4. Como Compreender Deus
(58.6) 4:4.1 Deus é o único ser estacionário, autocontido e imutável em todo o universo dos universos e para quem não há um lado exterior além, nem passado, nem futuro. Deus é energia com um propósito (o espírito criador) e vontade absoluta; atributos que são auto-existentes e universais.
(59.3) 4:4.7 Para a ciência, Deus é a Primeira Causa; para a religião, o Pai universal pleno de amor; para a filosofia, o único Ser que existe por Si próprio, não dependendo de nenhum outro ser para existir; no entanto, magnanimamente, Ele confere realidade de existência a todas as coisas e a todos os outros seres.

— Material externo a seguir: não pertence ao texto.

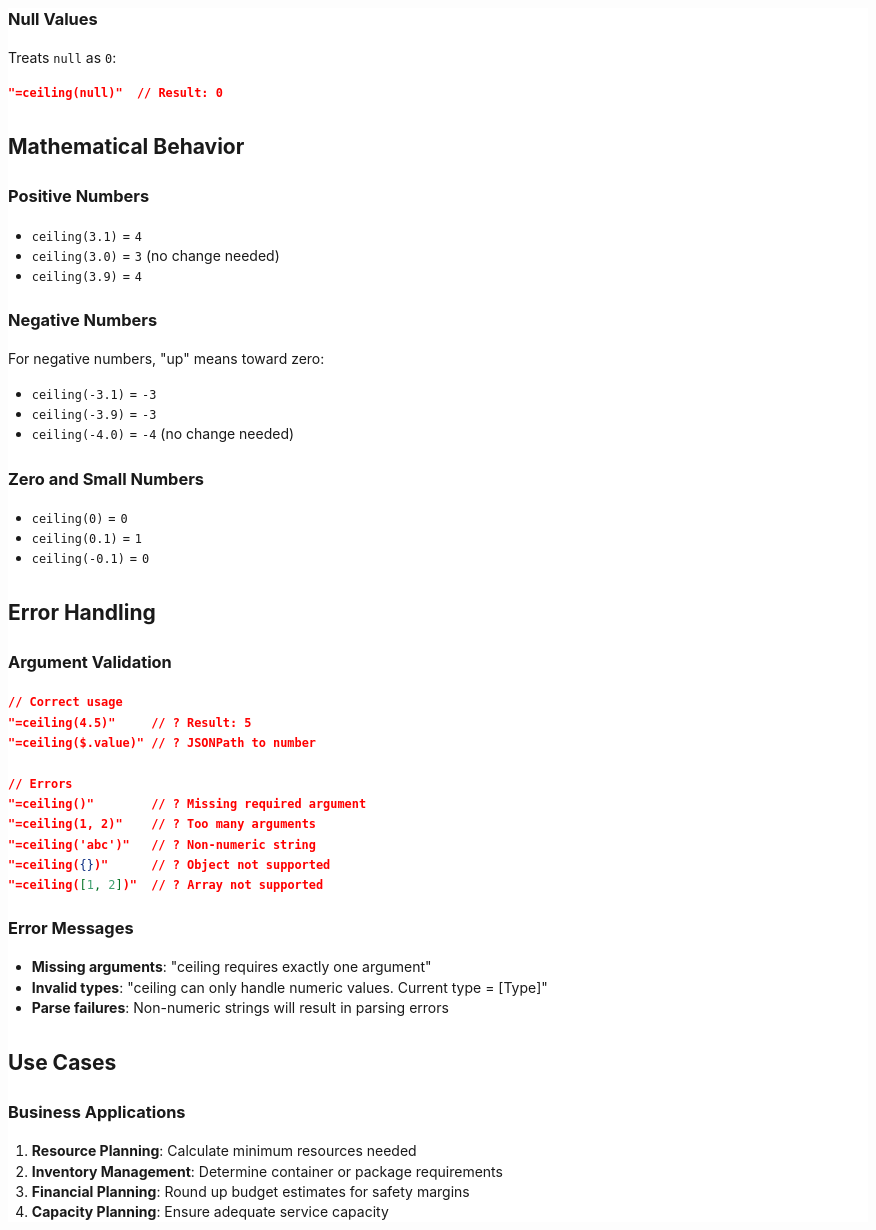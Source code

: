 ### Null Values
Treats `null` as `0`:
```json
"=ceiling(null)"  // Result: 0
```

## Mathematical Behavior

### Positive Numbers
- `ceiling(3.1)` = `4`
- `ceiling(3.0)` = `3` (no change needed)
- `ceiling(3.9)` = `4`

### Negative Numbers
For negative numbers, "up" means toward zero:
- `ceiling(-3.1)` = `-3`
- `ceiling(-3.9)` = `-3`
- `ceiling(-4.0)` = `-4` (no change needed)

### Zero and Small Numbers
- `ceiling(0)` = `0`
- `ceiling(0.1)` = `1`
- `ceiling(-0.1)` = `0`

## Error Handling

### Argument Validation
```json
// Correct usage
"=ceiling(4.5)"     // ? Result: 5
"=ceiling($.value)" // ? JSONPath to number

// Errors
"=ceiling()"        // ? Missing required argument
"=ceiling(1, 2)"    // ? Too many arguments
"=ceiling('abc')"   // ? Non-numeric string
"=ceiling({})"      // ? Object not supported
"=ceiling([1, 2])"  // ? Array not supported
```

### Error Messages
- **Missing arguments**: "ceiling requires exactly one argument"
- **Invalid types**: "ceiling can only handle numeric values. Current type = [Type]"
- **Parse failures**: Non-numeric strings will result in parsing errors

## Use Cases

### Business Applications
1. **Resource Planning**: Calculate minimum resources needed
2. **Inventory Management**: Determine container or package requirements  
3. **Financial Planning**: Round up budget estimates for safety margins
4. **Capacity Planning**: Ensure adequate service capacity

Contudo, torna-se necessária a revelação, para mostrar que a Primeira Causa da ciência e a Unidade auto-existente da filosofia são o mesmo Deus da religião, pleno de misericórdia e bondade, e comprometido em efetivar a sobrevivência eterna dos Seus filhos da Terra.
(59.5) 4:4.9 A consciência de uma vida humana vitoriosa, na Terra, nasce daquela fé do ser criado a qual se atreve a desafiar cada episódio recorrente da existência, quando se defronta com o espetáculo pavoroso das limitações humanas, por meio da afirmação infalível: ainda que eu não possa fazer isso, em mim vive alguém que pode e que irá fazê-lo, uma parte do Pai-Absoluto do universo dos universos. E essa é “a vitória que conquista o mundo, é a vossa própria fé”.
5. Idéias Errôneas sobre Deus
(59.6) 4:5.1 A tradição religiosa é o registro, imperfeitamente preservado, das experiências dos homens sabedores de Deus das eras passadas; contudo, tais registros não são confiáveis como guias para a vida religiosa, nem como fonte de informação verdadeira sobre o Pai Universal. Tais crenças antigas têm sido invariavelmente alteradas pelo fato de o homem primitivo haver sido um elaborador de mitos.
(60.1) 4:5.2 Em Urântia, uma das fontes principais de confusão a respeito da natureza de Deus provém do fato de que os vossos livros sagrados não foram capazes de distinguir claramente as personalidades da Trindade do Paraíso, entre elas próprias; nem entre a Deidade do Paraíso e os criadores e administradores do universo local. Durante as dispensações passadas, de entendimento parcial, os vossos sacerdotes e profetas não conseguiram estabelecer com clareza as diferenças entre
os Príncipes Planetários,
os Soberanos dos Sistemas,
os Pais da Constelação,
os Filhos Criadores,
os Governantes dos Superuniversos,
o SER SUPREMO
e o PAI UNIVERSAL.
Muitas das mensagens de personalidades subordinadas, tais como os Portadores da Vida e várias ordens de anjos, têm sido apresentadas, nos vossos registros, como sendo provenientes do próprio Deus. O pensamento religioso de Urântia ainda confunde as personalidades coligadas da Deidade, da Trindade, com o próprio Pai Universal, de maneira a dar a todos um mesmo nome.
(60.4) 4:5.5 Os hebreus acreditavam que “sem derramamento de sangue não haveria remissão do pecado”. Eles não se haviam libertado da velha idéia pagã de que os Deuses não poderiam ser apaziguados a não ser pela visão do sangue, embora Moisés haja trazido um claro avanço ao proibir os sacrifícios humanos e substituí-los, na mente primitiva dos beduínos infantis que o seguiam, pelo sacrifício cerimonial de animais.
(60.6) 4:5.7 Mas os habitantes de Urântia hão de libertar-se dos erros antigos e das superstições pagãs, a respeito da natureza do Pai Universal. A revelação da verdade sobre Deus está surgindo, e a raça humana está destinada a conhecer o Pai Universal, em toda a sua beleza de caráter e graça de atributos que o Filho Criador tão magnificamente descreveu, ao residir em Urântia, como o Filho do Homem e Filho de Deus.